Seems like there is an opportunity here to provide a better way to handle these kinds of vector (as in "array") operations.

Thanks,
- Paul

    On Thursday, April 11, 2019, 5:49:14 PM PDT, Ted Dunning <te...@gmail.com> wrote:  

 The semantics for zip with different length arguments tend to be either
ignore tail of longer argument
<https://docs.python.org/3.3/library/functions.html#zip> as Python does
with zip or to reuse shorter arguments to fill out to the length of the
longest argument as R does with cbind and rbind
<https://www.rdocumentation.org/packages/base/versions/3.5.3/topics/cbind>.
R is nice about returning with a warning if the reused value doesn't come
out even at the end.

> cbind(c(1,2), c(4,5,6))
>      [,1] [,2]
> [1,]    1    4
> [2,]    2    5
> [3,]    1    6
> Warning message:
> In cbind(c(1, 2), c(4, 5, 6)) :
>  number of rows of result is not a multiple of vector length (arg 1)

I think that either definition is fine, but that python's truncate style is
probably easier and makes more sense in a database environment.

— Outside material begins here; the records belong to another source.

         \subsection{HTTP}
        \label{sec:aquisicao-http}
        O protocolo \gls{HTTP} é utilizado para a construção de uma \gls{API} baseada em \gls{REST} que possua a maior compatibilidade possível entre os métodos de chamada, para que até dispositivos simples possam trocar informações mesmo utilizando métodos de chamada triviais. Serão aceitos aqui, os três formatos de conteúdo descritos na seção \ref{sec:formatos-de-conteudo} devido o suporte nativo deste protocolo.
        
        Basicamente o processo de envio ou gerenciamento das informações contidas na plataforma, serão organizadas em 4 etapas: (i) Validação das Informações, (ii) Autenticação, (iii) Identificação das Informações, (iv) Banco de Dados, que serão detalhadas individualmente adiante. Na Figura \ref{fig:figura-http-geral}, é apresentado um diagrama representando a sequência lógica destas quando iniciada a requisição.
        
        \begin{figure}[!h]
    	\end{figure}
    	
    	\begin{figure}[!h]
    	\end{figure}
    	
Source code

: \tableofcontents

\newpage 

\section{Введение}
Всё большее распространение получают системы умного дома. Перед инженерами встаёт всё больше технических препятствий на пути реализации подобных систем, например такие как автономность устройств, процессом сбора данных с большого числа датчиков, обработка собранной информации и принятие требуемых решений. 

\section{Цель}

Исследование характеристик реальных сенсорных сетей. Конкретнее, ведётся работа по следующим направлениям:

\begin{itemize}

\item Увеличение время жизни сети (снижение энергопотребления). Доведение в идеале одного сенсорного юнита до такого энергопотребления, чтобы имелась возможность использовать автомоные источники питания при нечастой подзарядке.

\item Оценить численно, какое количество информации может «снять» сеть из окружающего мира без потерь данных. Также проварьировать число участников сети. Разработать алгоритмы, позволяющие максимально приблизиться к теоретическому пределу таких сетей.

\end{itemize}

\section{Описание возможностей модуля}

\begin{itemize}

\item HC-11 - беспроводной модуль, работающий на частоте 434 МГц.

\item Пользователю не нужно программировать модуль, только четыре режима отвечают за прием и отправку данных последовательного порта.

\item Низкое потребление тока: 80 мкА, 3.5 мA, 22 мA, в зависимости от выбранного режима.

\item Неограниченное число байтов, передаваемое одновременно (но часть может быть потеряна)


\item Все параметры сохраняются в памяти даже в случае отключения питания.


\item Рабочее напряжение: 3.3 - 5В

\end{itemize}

The most
common use case for R's semantics is to build tables with rows that have
all combinations of sets of values (i.e. the cross product). IN a database,
we already have a better mechanism to build the cross product so having zip
behave like Python is nice.

On Thu, Apr 11, 2019 at 8:40 AM Aman Sinha <am...@gmail.com> wrote:

> > I thought flatten() would be the answer, however, if I flatten the
> columns, I get the following result:
>
> Regarding the flatten() output, this is expected because doing a 'SELECT
> flatten(a),  flatten(b) FROM T'  is equivalent to doing a cross-product of
> the 2 arrays.
>
> In your example, both arrays are the same length, but what would you expect
> the output to be if they were different ?  I don't see a direct SQL way of
> doing it but
> even with UDFs the semantics should be defined.
>
> Aman
>
> On Thu, Apr 11, 2019 at 6:37 AM Charles Givre <cg...@gmail.com> wrote:
>
> > That’s a good idea.  I’ll work on a equivalent ZIP() function and submit
> > as a separate PR.
> > — C
> >
> > > On Apr 10, 2019, at 20:44, Paul Rogers <pa...@yahoo.com.INVALID>
> > wrote:
> > >
> > > Hi Charles,
> > >
> > > In Python [1], the "zip" function does this task:
> > >
> > >
> > > zip([1, 2, 3], [4, 5, 6]) --> [(1, 4), (2, 5), (3, 6)]
> > >
> > >
> > > When you gathered the list of functions for the Drill book, did you
> come
> > across anything like this in Drill? I presume you didn't, hence the
> > question. I did a quick (incomplete) check and didn't see any likely
> > candidates.
> > >
> > > Perhaps you could create such a function.
> > >
> > > Once you have the zipped result, you could flatten to get the pairs as
> > rows.
> > >
> > >
> > > Thanks,
> > > - Paul
> > >
> > >
> > >
> > >    On Wednesday, April 10, 2019, 5:26:10 PM PDT, Charles Givre <
> > cgivre@gmail.com> wrote:
> > >
> > > Hello Drillers,
> > > I have a query question for you.  I have some really ugly data that has
> > a field like this:
> > >
> > > compound_field : { “field_1”: [1,2,3],
> > >    “field_2”:[4,5,6]
> > > )
> > >
> > > I would like to map fields 1 and 2 to columns so that the end result
> is:
> > >
> > > field1 | field2
> > > 1        | 4
> > > 2      |  5
> > > 3      |  5
> > >
> > > I thought flatten() would be the answer, however, if I flatten the
> > columns, I get the following result:
> > >
> > > field1 | field2
> > > 1      |  4
> > > 1      |  5
> > > 1      |  6
> > >
> > > Does anyone have any suggestions?
> > > Thanks,
> > > —C
> >
> >
>

Re: Query Question

Posted by Paul Rogers <pa...@yahoo.com.INVALID>.

Hi All,

The trick here, of course, is that Drill does not have the tuple concept of Python:

zip([1, 2, 3], [4, 5, 6]) --> [(1, 4), (2, 5), (3, 6)]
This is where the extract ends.